Now the Forbidden City… Wow.

It is the world's largest surviving palace complex, and “complex” it is. With increasingly nested (and sacred) inner sanctums, in a vast [3,000 x 2,500 ft] space of its own, preceded by the also vast Tiananmen Square, all of which dominates central Beijing, it has long inspired reverence and fear. No one was allowed in any of the layered courtyards or the 980 surviving buildings without the Emperor’s permission, and very few individuals got into the innermost core… except the many concubines, of course.

Our group toured it to the point of exhaustion, in dense crowds at times, but staying near to one another “… like sticky rice” – Guide Chen’s favorite expression. (No, his second favorite; he would chuckle or grin as he talked about having “… greased the palms” to slide our group through congested situations, entrance points, hotels, and airports, etc).

The Temple of Heaven, another graceful complex several miles away but still in Beijing, was also constructed in 1420, and was the official site of Emperor-led annual ceremonies of prayers to Heaven for good harvest.

On a less architectural note, when in China (just as in Thailand), you have to eat noodles - so we do that at one of the million noodle restaurants.

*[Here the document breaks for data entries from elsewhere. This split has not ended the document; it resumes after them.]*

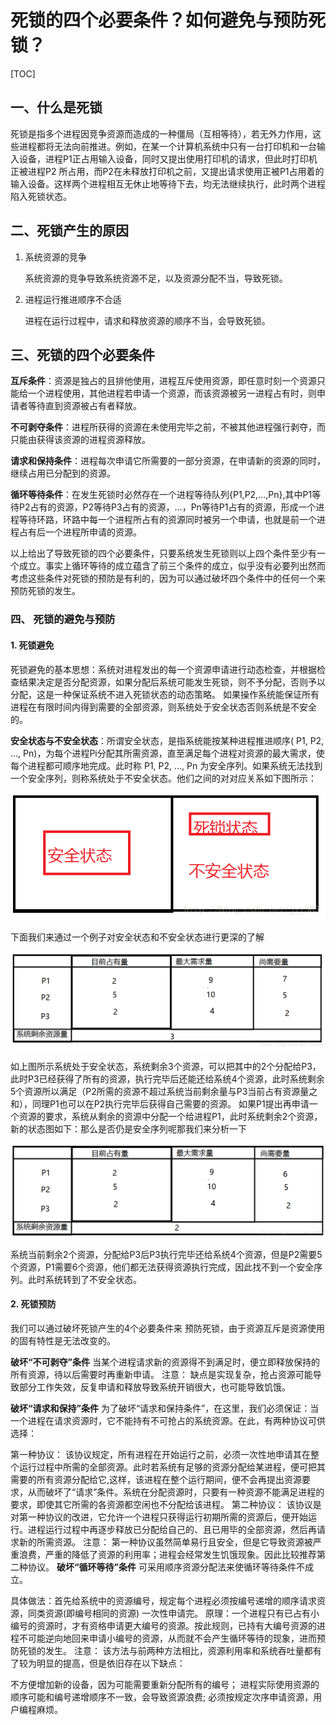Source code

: # 死锁的四个必要条件？如何避免与预防死锁？

[TOC]

## 一、什么是死锁

死锁是指多个进程因竞争资源而造成的一种僵局（互相等待），若无外力作用，这些进程都将无法向前推进。例如，在某一个计算机系统中只有一台打印机和一台输入设备，进程P1正占用输入设备，同时又提出使用打印机的请求，但此时打印机正被进程P2 所占用，而P2在未释放打印机之前，又提出请求使用正被P1占用着的输入设备。这样两个进程相互无休止地等待下去，均无法继续执行，此时两个进程陷入死锁状态。



## 二、死锁产生的原因

1. 系统资源的竞争

   系统资源的竞争导致系统资源不足，以及资源分配不当，导致死锁。

2. 进程运行推进顺序不合适

   进程在运行过程中，请求和释放资源的顺序不当，会导致死锁。



## 三、死锁的四个必要条件

**互斥条件**：资源是独占的且排他使用，进程互斥使用资源，即任意时刻一个资源只能给一个进程使用，其他进程若申请一个资源，而该资源被另一进程占有时，则申请者等待直到资源被占有者释放。

**不可剥夺条件**：进程所获得的资源在未使用完毕之前，不被其他进程强行剥夺，而只能由获得该资源的进程资源释放。

**请求和保持条件**：进程每次申请它所需要的一部分资源，在申请新的资源的同时，继续占用已分配到的资源。

**循环等待条件**：在发生死锁时必然存在一个进程等待队列{P1,P2,…,Pn},其中P1等待P2占有的资源，P2等待P3占有的资源，…，Pn等待P1占有的资源，形成一个进程等待环路，环路中每一个进程所占有的资源同时被另一个申请，也就是前一个进程占有后一个进程所申请的资源。

以上给出了导致死锁的四个必要条件，只要系统发生死锁则以上四个条件至少有一个成立。事实上循环等待的成立蕴含了前三个条件的成立，似乎没有必要列出然而考虑这些条件对死锁的预防是有利的，因为可以通过破坏四个条件中的任何一个来预防死锁的发生。 

### 四、 死锁的避免与预防

#### 1. 死锁避免

死锁避免的基本思想：系统对进程发出的每一个资源申请进行动态检查，并根据检查结果决定是否分配资源，如果分配后系统可能发生死锁，则不予分配，否则予以分配，这是一种保证系统不进入死锁状态的动态策略。 
如果操作系统能保证所有进程在有限时间内得到需要的全部资源，则系统处于安全状态否则系统是不安全的。

**安全状态与不安全状态**：所谓安全状态，是指系统能按某种进程推进顺序( P1, P2, …, Pn)，为每个进程Pi分配其所需资源，直至满足每个进程对资源的最大需求，使每个进程都可顺序地完成。此时称 P1, P2, …, Pn 为安全序列。如果系统无法找到一个安全序列，则称系统处于不安全状态。他们之间的对对应关系如下图所示：

 ![img](assets/919698-20180626141016968-2091728327.png)

下面我们来通过一个例子对安全状态和不安全状态进行更深的了解 

![img](assets/919698-20180626141029122-1344342599.png)

如上图所示系统处于安全状态，系统剩余3个资源，可以把其中的2个分配给P3，此时P3已经获得了所有的资源，执行完毕后还能还给系统4个资源，此时系统剩余5个资源所以满足（P2所需的资源不超过系统当前剩余量与P3当前占有资源量之和），同理P1也可以在P2执行完毕后获得自己需要的资源。 
如果P1提出再申请一个资源的要求，系统从剩余的资源中分配一个给进程P1，此时系统剩余2个资源，新的状态图如下：那么是否仍是安全序列呢那我们来分析一下 

![img](assets/919698-20180626141054904-936962867.png)

系统当前剩余2个资源，分配给P3后P3执行完毕还给系统4个资源，但是P2需要5个资源，P1需要6个资源，他们都无法获得资源执行完成，因此找不到一个安全序列。此时系统转到了不安全状态。


#### 2. 死锁预防

我们可以通过破坏死锁产生的4个必要条件来 预防死锁，由于资源互斥是资源使用的固有特性是无法改变的。

**破坏“不可剥夺”条件**
当某个进程请求新的资源得不到满足时，便立即释放保持的所有资源，待以后需要时再重新申请。
注意：
缺点是实现复杂，抢占资源可能导致部分工作失效，反复申请和释放导致系统开销很大，也可能导致饥饿。

**破坏“请求和保持”条件**
为了破坏“请求和保持条件”，在这里，我们必须保证：当一个进程在请求资源时，它不能持有不可抢占的系统资源。在此，有两种协议可供选择：

第一种协议：
该协议规定，所有进程在开始运行之前，必须一次性地申请其在整个运行过程中所需的全部资源。此时若系统有足够的资源分配给某进程，便可把其需要的所有资源分配给它,这样，该进程在整个运行期间，便不会再提出资源要求，从而破坏了“请求”条件。系统在分配资源时，只要有一种资源不能满足进程的要求，即使其它所需的各资源都空闲也不分配给该进程。
第二种协议：
该协议是对第一种协议的改进，它允许一个进程只获得运行初期所需的资源后，便开始运行。进程运行过程中再逐步释放已分配给自己的、且已用毕的全部资源，然后再请求新的所需资源。
注意：
第一种协议虽然简单易行且安全，但是它导致资源被严重浪费，严重的降低了资源的利用率；进程会经常发生饥饿现象。因此比较推荐第二种协议。
**破坏“循环等待”条件**
可采用顺序资源分配法来使循环等待条件不成立。

具体做法：首先给系统中的资源编号，规定每个进程必须按编号递增的顺序请求资源，同类资源(即编号相同的资源) 一次性申请完。
原理：一个进程只有已占有小编号的资源时，才有资格申请更大编号的资源。按此规则，已持有大编号资源的进程不可能逆向地回来申请小编号的资源，从而就不会产生循环等待的现象，进而预防死锁的发生。
注意：
该方法与前两种方法相比，资源利用率和系统吞吐量都有了较为明显的提高，但是依旧存在以下缺点：

不方便增加新的设备，因为可能需要重新分配所有的编号；
进程实际使用资源的顺序可能和编号递增顺序不一致，会导致资源浪费;
必须按规定次序申请资源，用户编程麻烦。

And when in Beijing, specifically, you have to eat Peking Duck – and we do that as a group event one evening, too. Video below:



Beyond the tourist magnet sites above, Beijing is full of things to do. Among the recommended are:
  • watching seniors practice Tai Chi in the morning,











  • taking a rickshaw ride through the old part of the city (known as the Hutons),











  • fending off - or bargaining with - the ever-present hawkers, and










  • listening to glass shatter (almost) at a screechy tourist-oriented production of Peking Opera..


All – except the last one – were entertaining and worthy of the recommendation. Apparently young Chinese are not interested in the Peking Opera, and we felt a bond with them!


  • We concluded Beijing with a drive-by of the Olympic facilities including the Bird's Nest and the Water Cube. Impressive city and a showpiece for China’s emergence as a superpower.